128x128granburyspring
Thanks!
I’m going to strip the wires and try your suggestion. 
Perhaps I should start a new post and ask for suggestions on an amp. I’m watching several on the sale site. 
For the time being, until you can afford the investment to replace your Yamaha with more musical components etc, I totally agree 110% with helomech's suggestion, that is the way to go assuming you like the sound of your Kimber Kable 4tc speaker cables. BTW, those speaker cables are still good sounding speaker cables regardless of their age.
Option 5: You can strip enough insulation off your cables to allow bridging the posts with a continuous length of wire, thereby eliminating separate jumpers altogether, and the additional lossy connection points you'd have with them. This makes for the least connection points and lowest possible impedance. As a bonus, it will cost you nothing.

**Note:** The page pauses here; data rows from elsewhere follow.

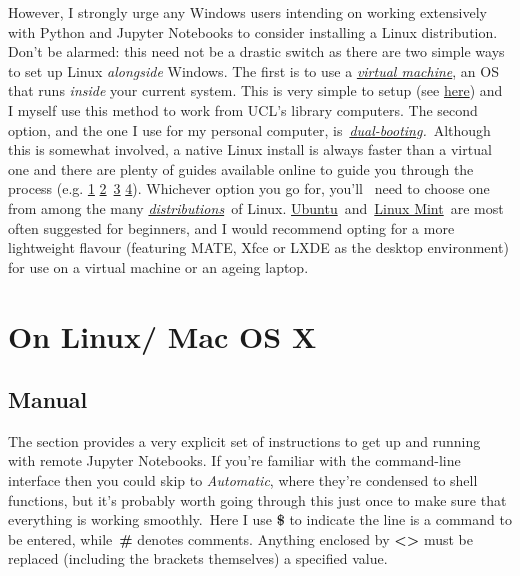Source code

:\documentclass[a4paper]{article}
\begin{document}
However, I strongly urge any Windows users intending on working extensively with Python and Jupyter Notebooks to consider installing a Linux distribution.
Don't be alarmed: this need not be a drastic switch as there are two simple ways to set up Linux \emph{alongside} Windows.
The first is to use a \emph{\href{https://www.howtogeek.com/196060/beginner-geek-how-to-create-and-use-virtual-machines/}{virtual machine}}, an OS that runs \emph{inside} your current system.
This is very simple to setup (see \href{http://www.storagecraft.com/blog/the-dead-simple-guide-to-installing-a-linux-virtual-machine-on-windows/}{here}) and I myself use this method to work from UCL's library computers.
The second option, and the one I use for my personal computer, is~\emph{\href{https://www.howtogeek.com/187789/dual-booting-explained-how-you-can-have-multiple-operating-systems-on-your-computer/}{dual-booting}.}~Although this is somewhat involved, a native Linux install is always faster than a virtual one and there are plenty of guides available online to guide you through the process (e.g. \href{https://itsfoss.com/guide-install-linux-mint-16-dual-boot-windows/}{1} \href{https://www.lifewire.com/ultimate-windows-7-ubuntu-linux-dual-boot-guide-2200653}{2}~\href{https://www.howtogeek.com/214571/how-to-dual-boot-linux-on-your-pc/}{3} \href{http://www.pcworld.com/article/2955460/operating-systems/dual-booting-linux-with-windows-what-you-need-to-know.html}{4}). 
Whichever option you go for, you'll ~need to choose one from among the many \emph{\href{http://distrowatch.com/dwres.php?resource=major}{distributions}~}of Linux.
\href{https://www.ubuntu.com/download}{Ubuntu}~and~\href{https://linuxmint.com/}{Linux Mint}~are most often suggested for beginners, and I would recommend opting for a more lightweight flavour (featuring MATE, Xfce or LXDE as the desktop environment) for use on a virtual machine or an ageing laptop.

\section{On Linux/ Mac OS X}
\subsection{Manual}

The section provides a very explicit set of instructions to get up and running with remote Jupyter Notebooks.
If you're familiar with the command-line interface then you could skip to \emph{Automatic}, where they're condensed to shell functions, but it's probably worth going through this just once to make sure that everything is working smoothly.~Here I use \textbf{\$} to indicate the line is a command to be entered, while~\textbf{\#} denotes comments.
Anything enclosed by \textbf{\textless{}\textgreater{}} must be replaced (including the brackets themselves) a specified value.
\end{document}
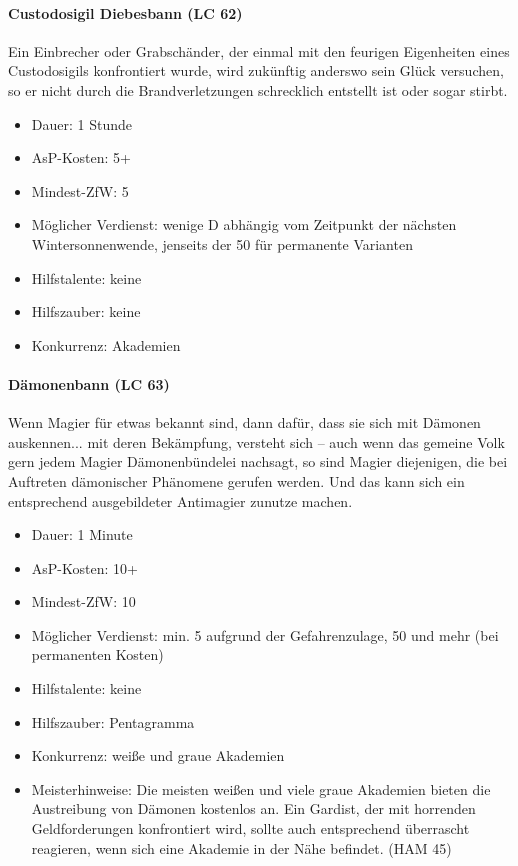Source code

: \paragraph{Custodosigil Diebesbann (LC 62)}
Ein Einbrecher oder Grabschänder, der einmal mit den feurigen Eigenheiten eines Custodosigils konfrontiert wurde, wird zukünftig anderswo sein Glück versuchen, so er nicht durch die Brandverletzungen schrecklich entstellt ist oder sogar stirbt.
\begin{itemize}
	\item Dauer: 1 Stunde
	\item AsP-Kosten: 5+
	\item Mindest-ZfW: 5
	\item Möglicher Verdienst: wenige D abhängig vom Zeitpunkt der nächsten Wintersonnenwende, jenseits der \SI{50}{\D} für permanente Varianten
	\item Hilfstalente: keine
	\item Hilfszauber: keine
	\item Konkurrenz: Akademien
\end{itemize}

\paragraph{Dämonenbann (LC 63)}
Wenn Magier für etwas bekannt sind, dann dafür, dass sie sich mit Dämonen auskennen... mit deren Bekämpfung, versteht sich -- auch wenn das gemeine Volk gern jedem Magier Dämonenbündelei nachsagt, so sind Magier diejenigen, die bei Auftreten dämonischer Phänomene gerufen werden. Und das kann sich ein entsprechend ausgebildeter Antimagier zunutze machen.
\begin{itemize}
	\item Dauer: 1 Minute
	\item AsP-Kosten: 10+
	\item Mindest-ZfW: 10
	\item Möglicher Verdienst: min. \SI{5}{\D} aufgrund der Gefahrenzulage, \SI{50}{\D} und mehr (bei permanenten Kosten)
	\item Hilfstalente: keine
	\item Hilfszauber: Pentagramma
	\item Konkurrenz: weiße und graue Akademien
	\item Meisterhinweise: Die meisten weißen und viele graue Akademien bieten die Austreibung von Dämonen kostenlos an. Ein Gardist, der mit horrenden Geldforderungen konfrontiert wird, sollte auch entsprechend überrascht reagieren, wenn sich eine Akademie in der Nähe befindet. (HAM 45)
\end{itemize}


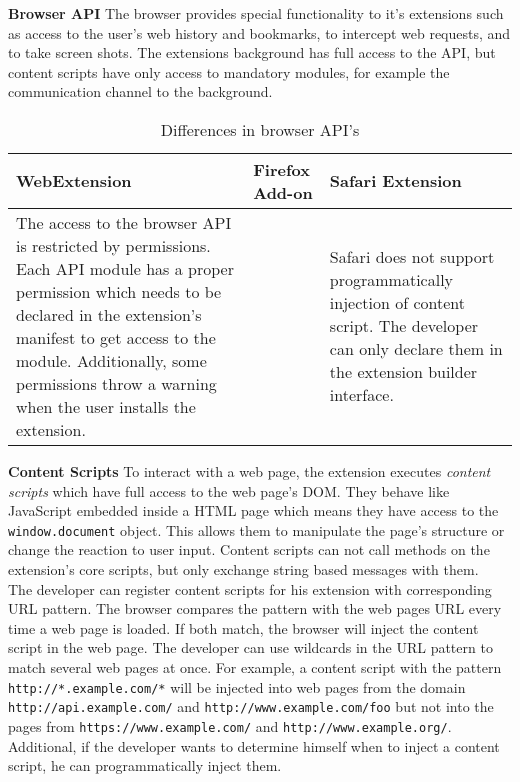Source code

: 	\textbf{Browser API} The browser provides special functionality to it's extensions such as access to the user's web history and bookmarks, to intercept web requests, and to take screen shots. The extensions background has full access to the API, but content scripts have only access to mandatory modules, for example the communication channel to the background. 
	
	\begin{table}[h]
		\begin{tabular}{|p{}|p{}|p{}|}\hline
			\textbf{WebExtension} & \textbf{Firefox Add-on} & \textbf{Safari Extension} \\ \hline
			The access to the browser API is restricted by permissions. Each API module has a proper permission which needs to be declared in the extension's manifest to get access to the module. Additionally, some permissions throw a warning when the user installs the extension. & 
			& 
			Safari does not support programmatically injection of content script. The developer can only declare them in the extension builder interface. \\ \hline 
		\end{tabular}
		\caption{Differences in browser API's}
	\end{table}

	\textbf{Content Scripts} To interact with a web page, the extension executes \textit{content scripts} which have full access to the web page's DOM. They behave like JavaScript embedded inside a HTML page which means they have access to the \texttt{window.document} object. This allows them to manipulate the page's structure or change the reaction to user input. Content scripts can not call methods on the extension's core scripts, but only exchange string based messages with them. \\ 
	The developer can register content scripts for his extension with corresponding URL pattern. The browser compares the pattern with the web pages URL every time a web page is loaded. If both match, the browser will inject the content script in the web page. The developer can use wildcards in the URL pattern to match several web pages at once. For example, a content script with the pattern \texttt{http://*.example.com/*} will be injected into web pages from the domain \texttt{http://api.example.com/} and \texttt{http://www.example.com/foo} but not into the pages from \texttt{https://www.example.com/} and \texttt{http://www.example.org/}. Additional, if the developer wants to determine himself when to inject a content script, he can programmatically inject them. \\
	
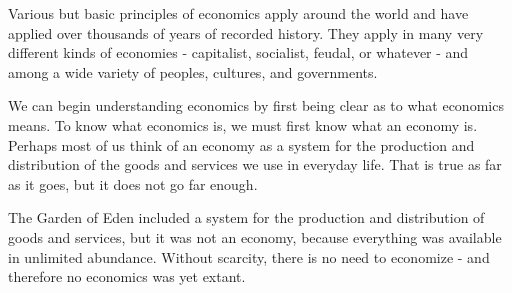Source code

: Various but basic principles of economics apply around the world and have applied over thousands of years of recorded history. They apply in many very different kinds of economies - capitalist, socialist, feudal, or whatever - and among a wide variety of peoples, cultures, and governments. 

We can begin understanding economics by first being clear as to what economics means. To know what economics is, we must first know what an economy is. Perhaps most of us think of an economy as a system for the production and distribution of the goods and services we use in everyday life. That is true as far as it goes, but it does not go far enough.

The Garden of Eden included a system for the production and distribution of goods and services, but it was not an economy, because everything was available in unlimited abundance. Without scarcity, there is no need to economize - and therefore no economics was yet extant.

To see what I'm referring to, reference the picture of the Quads in this thread:

https://www.avforums.com/threads/bi-wired-speakers.1556323/
Those are some good speakers, and frankly they are good enough that they will reward you significantly more if you drive them with something better than a mass market AVR.  If I were you, I'd focus the majority of my future audio dollars on a new preamp/amp or integrated amp.  Toward that end, and since you don't currently have expensive speaker cables, I'd recommend getting a short run of decent speaker cable and cut it into two short lengths to use as jumpers -- just strip the ends and poke them through the holes in your speaker binding posts and tighten them down.  Very cheap and easy, and they'll sound better than those awful stock jumpers.  Hope this helps, and congrats on the speakers. 
If you like the sound with your cables the cheapest option is eithr buy or make a jumper wire.